**Exercise materials:**
'''
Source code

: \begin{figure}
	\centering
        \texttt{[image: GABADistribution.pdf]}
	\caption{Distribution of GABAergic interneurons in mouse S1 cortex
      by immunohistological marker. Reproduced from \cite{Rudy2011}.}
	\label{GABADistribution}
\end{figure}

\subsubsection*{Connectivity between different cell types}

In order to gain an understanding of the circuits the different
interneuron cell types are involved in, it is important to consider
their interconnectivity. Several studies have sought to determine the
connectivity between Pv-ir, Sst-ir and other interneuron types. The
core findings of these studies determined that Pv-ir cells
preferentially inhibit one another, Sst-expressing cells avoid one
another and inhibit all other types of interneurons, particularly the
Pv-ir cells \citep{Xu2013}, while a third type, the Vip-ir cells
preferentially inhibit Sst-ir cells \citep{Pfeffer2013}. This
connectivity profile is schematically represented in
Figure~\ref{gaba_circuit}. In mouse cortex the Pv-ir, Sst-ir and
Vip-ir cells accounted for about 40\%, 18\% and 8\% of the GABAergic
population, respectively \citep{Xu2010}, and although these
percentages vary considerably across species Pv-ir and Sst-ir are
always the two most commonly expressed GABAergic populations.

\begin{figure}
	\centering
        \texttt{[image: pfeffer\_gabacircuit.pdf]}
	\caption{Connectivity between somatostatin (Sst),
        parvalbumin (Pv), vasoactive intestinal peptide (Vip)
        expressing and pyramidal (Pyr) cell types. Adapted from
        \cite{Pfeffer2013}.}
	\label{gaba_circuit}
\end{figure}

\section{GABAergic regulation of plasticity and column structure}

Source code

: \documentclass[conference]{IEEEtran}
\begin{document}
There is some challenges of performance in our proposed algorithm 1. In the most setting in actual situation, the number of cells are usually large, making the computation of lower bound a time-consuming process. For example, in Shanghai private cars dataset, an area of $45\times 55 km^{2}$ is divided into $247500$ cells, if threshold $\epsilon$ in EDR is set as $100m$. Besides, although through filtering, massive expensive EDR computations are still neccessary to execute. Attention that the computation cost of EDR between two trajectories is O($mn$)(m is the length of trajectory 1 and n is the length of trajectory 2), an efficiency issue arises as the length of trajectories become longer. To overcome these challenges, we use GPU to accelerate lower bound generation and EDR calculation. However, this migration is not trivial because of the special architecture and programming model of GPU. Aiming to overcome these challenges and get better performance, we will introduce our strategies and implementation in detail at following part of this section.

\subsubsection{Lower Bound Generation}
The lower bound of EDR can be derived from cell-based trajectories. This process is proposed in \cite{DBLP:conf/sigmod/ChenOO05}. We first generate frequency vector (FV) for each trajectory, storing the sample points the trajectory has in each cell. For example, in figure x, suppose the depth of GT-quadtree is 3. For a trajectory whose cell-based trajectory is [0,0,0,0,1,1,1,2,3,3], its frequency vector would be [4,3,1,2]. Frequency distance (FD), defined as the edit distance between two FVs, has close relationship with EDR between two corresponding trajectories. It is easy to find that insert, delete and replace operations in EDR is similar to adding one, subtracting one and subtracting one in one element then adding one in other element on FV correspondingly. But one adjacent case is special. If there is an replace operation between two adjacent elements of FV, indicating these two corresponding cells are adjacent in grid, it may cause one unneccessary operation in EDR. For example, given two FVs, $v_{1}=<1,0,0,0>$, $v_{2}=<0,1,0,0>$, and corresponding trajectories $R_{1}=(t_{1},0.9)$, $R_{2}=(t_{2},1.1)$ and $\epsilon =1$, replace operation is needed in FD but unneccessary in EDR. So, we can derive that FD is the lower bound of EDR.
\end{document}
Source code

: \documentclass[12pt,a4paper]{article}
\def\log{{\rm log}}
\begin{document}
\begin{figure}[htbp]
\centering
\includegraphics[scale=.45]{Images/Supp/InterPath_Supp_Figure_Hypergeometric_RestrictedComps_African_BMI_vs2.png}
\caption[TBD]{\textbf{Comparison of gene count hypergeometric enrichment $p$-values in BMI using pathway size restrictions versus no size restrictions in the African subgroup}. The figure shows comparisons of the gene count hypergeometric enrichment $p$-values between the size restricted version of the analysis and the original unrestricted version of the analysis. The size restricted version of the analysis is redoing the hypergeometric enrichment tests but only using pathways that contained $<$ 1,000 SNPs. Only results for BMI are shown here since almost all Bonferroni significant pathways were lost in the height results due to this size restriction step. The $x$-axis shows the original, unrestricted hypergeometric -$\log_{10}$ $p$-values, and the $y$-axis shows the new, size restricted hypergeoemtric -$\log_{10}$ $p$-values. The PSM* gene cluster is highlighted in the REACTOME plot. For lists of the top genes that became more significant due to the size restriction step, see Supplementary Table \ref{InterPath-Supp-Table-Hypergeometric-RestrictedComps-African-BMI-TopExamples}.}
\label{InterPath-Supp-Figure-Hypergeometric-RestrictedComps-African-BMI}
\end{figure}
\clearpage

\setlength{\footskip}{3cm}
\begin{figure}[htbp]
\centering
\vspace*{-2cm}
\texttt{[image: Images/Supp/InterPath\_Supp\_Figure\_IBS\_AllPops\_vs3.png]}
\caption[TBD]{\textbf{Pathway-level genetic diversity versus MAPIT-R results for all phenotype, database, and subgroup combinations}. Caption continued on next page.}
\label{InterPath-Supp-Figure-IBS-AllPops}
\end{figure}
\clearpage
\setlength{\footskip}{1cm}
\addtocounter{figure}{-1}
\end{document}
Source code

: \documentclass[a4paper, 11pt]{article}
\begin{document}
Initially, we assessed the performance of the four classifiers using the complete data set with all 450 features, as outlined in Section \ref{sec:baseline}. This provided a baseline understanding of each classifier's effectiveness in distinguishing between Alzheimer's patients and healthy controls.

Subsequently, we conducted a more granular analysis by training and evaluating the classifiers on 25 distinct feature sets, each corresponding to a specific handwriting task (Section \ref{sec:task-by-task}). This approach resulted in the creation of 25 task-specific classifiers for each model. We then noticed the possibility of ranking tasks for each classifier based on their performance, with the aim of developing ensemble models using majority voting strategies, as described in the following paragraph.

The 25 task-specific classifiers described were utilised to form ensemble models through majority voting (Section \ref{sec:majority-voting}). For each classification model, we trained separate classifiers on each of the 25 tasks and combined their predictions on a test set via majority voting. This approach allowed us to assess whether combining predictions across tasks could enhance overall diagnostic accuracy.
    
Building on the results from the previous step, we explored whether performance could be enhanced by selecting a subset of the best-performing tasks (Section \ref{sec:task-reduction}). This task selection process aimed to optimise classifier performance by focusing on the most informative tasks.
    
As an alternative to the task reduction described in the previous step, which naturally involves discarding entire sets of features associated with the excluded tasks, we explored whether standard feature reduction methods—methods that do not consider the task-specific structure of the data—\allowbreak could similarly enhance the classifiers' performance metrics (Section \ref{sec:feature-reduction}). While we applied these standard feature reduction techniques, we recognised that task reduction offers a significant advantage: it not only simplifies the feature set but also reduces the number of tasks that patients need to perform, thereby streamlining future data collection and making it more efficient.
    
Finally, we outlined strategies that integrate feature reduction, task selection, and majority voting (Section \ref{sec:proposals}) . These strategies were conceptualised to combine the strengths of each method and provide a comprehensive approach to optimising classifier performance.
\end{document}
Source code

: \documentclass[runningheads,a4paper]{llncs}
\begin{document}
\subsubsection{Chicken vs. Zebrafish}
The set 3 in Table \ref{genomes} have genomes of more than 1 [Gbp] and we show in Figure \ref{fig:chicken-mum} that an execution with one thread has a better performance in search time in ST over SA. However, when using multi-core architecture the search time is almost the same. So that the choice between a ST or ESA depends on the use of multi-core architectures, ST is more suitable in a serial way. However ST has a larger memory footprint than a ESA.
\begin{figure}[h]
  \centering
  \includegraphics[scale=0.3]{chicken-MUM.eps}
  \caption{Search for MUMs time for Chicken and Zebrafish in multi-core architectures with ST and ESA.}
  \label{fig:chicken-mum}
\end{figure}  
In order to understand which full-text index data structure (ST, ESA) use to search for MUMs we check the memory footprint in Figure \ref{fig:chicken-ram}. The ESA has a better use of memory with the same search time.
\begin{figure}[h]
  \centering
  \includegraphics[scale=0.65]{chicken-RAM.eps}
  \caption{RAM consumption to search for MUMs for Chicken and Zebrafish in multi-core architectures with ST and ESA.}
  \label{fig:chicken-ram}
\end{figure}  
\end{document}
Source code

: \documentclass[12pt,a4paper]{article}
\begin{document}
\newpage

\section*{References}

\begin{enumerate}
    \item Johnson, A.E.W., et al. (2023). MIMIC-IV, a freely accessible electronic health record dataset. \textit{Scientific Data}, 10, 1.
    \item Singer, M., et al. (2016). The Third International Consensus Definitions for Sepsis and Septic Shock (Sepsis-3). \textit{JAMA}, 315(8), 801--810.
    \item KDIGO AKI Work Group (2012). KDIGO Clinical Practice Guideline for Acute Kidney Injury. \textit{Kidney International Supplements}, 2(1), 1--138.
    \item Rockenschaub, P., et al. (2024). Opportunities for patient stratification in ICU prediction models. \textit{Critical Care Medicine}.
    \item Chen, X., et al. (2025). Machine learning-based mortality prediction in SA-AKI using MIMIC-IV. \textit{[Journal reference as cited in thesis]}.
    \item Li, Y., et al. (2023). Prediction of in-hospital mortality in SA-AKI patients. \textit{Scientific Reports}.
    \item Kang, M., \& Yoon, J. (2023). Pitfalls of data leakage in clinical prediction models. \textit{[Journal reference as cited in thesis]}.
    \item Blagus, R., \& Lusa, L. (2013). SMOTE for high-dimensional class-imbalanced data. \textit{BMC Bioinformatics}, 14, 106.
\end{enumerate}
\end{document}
'''
**Exercise objective:**
Nothing but a number belongs in the answer: the number of lines above that contain "preferentially".

**Answer area:**
2